**Saved entries**:
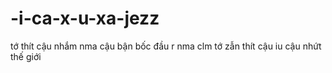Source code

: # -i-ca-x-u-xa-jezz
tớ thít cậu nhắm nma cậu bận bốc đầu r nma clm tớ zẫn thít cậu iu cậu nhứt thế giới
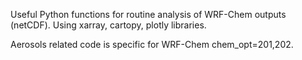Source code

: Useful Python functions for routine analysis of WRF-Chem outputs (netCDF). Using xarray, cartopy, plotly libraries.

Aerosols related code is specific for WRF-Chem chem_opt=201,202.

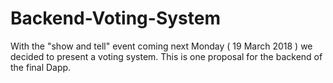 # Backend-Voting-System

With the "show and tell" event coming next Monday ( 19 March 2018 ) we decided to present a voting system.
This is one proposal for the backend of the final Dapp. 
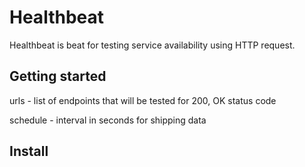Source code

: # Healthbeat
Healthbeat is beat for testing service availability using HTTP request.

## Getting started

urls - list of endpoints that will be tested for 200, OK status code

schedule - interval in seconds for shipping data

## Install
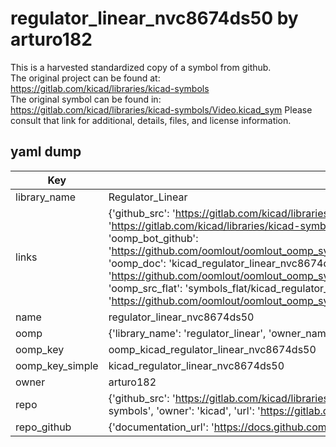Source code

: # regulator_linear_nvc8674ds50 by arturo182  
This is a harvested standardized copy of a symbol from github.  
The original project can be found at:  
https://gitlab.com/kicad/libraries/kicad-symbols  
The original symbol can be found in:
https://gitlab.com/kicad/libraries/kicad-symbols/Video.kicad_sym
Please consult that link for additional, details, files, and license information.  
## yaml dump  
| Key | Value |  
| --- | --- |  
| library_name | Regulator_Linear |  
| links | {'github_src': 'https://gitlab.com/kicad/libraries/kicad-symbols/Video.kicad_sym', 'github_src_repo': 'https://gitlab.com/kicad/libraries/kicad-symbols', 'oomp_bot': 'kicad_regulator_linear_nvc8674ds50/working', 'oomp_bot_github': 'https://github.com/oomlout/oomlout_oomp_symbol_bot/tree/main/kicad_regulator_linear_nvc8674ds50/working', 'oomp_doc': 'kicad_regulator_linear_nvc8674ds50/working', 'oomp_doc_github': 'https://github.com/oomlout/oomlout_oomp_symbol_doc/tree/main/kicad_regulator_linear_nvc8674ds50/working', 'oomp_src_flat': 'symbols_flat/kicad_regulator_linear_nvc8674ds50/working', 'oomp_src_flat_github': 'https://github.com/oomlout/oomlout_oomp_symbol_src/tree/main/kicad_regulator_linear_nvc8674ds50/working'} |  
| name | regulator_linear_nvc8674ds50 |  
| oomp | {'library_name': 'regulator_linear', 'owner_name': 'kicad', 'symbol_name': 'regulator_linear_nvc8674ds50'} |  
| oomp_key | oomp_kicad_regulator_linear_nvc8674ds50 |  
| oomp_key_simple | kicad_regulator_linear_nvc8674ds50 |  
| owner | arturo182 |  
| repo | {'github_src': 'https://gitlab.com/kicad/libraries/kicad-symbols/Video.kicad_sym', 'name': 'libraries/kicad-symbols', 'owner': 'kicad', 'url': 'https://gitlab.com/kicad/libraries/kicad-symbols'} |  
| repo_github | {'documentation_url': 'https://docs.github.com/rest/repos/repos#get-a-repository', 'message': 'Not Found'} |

**What you should do**:
An exact copy of every entry, without pictures, should be your output.

**Solution to the exercise**:
Source code

: # -i-ca-x-u-xa-jezz
tớ thít cậu nhắm nma cậu bận bốc đầu r nma clm tớ zẫn thít cậu iu cậu nhứt thế giới
Source code

: Useful Python functions for routine analysis of WRF-Chem outputs (netCDF). Using xarray, cartopy, plotly libraries.

Aerosols related code is specific for WRF-Chem chem_opt=201,202.

 # Backend-Voting-System

With the "show and tell" event coming next Monday ( 19 March 2018 ) we decided to present a voting system.
This is one proposal for the backend of the final Dapp. 
Source code

: # Healthbeat
Healthbeat is beat for testing service availability using HTTP request.

## Getting started

urls - list of endpoints that will be tested for 200, OK status code

schedule - interval in seconds for shipping data

## Install
Source code

: # regulator_linear_nvc8674ds50 by arturo182  
This is a harvested standardized copy of a symbol from github.  
The original project can be found at:  
https://gitlab.com/kicad/libraries/kicad-symbols  
The original symbol can be found in:
https://gitlab.com/kicad/libraries/kicad-symbols/Video.kicad_sym
Please consult that link for additional, details, files, and license information.  
## yaml dump  
| Key | Value |  
| --- | --- |  
| library_name | Regulator_Linear |  
| links | {'github_src': 'https://gitlab.com/kicad/libraries/kicad-symbols/Video.kicad_sym', 'github_src_repo': 'https://gitlab.com/kicad/libraries/kicad-symbols', 'oomp_bot': 'kicad_regulator_linear_nvc8674ds50/working', 'oomp_bot_github': 'https://github.com/oomlout/oomlout_oomp_symbol_bot/tree/main/kicad_regulator_linear_nvc8674ds50/working', 'oomp_doc': 'kicad_regulator_linear_nvc8674ds50/working', 'oomp_doc_github': 'https://github.com/oomlout/oomlout_oomp_symbol_doc/tree/main/kicad_regulator_linear_nvc8674ds50/working', 'oomp_src_flat': 'symbols_flat/kicad_regulator_linear_nvc8674ds50/working', 'oomp_src_flat_github': 'https://github.com/oomlout/oomlout_oomp_symbol_src/tree/main/kicad_regulator_linear_nvc8674ds50/working'} |  
| name | regulator_linear_nvc8674ds50 |  
| oomp | {'library_name': 'regulator_linear', 'owner_name': 'kicad', 'symbol_name': 'regulator_linear_nvc8674ds50'} |  
| oomp_key | oomp_kicad_regulator_linear_nvc8674ds50 |  
| oomp_key_simple | kicad_regulator_linear_nvc8674ds50 |  
| owner | arturo182 |  
| repo | {'github_src': 'https://gitlab.com/kicad/libraries/kicad-symbols/Video.kicad_sym', 'name': 'libraries/kicad-symbols', 'owner': 'kicad', 'url': 'https://gitlab.com/kicad/libraries/kicad-symbols'} |  
| repo_github | {'documentation_url': 'https://docs.github.com/rest/repos/repos#get-a-repository', 'message': 'Not Found'} |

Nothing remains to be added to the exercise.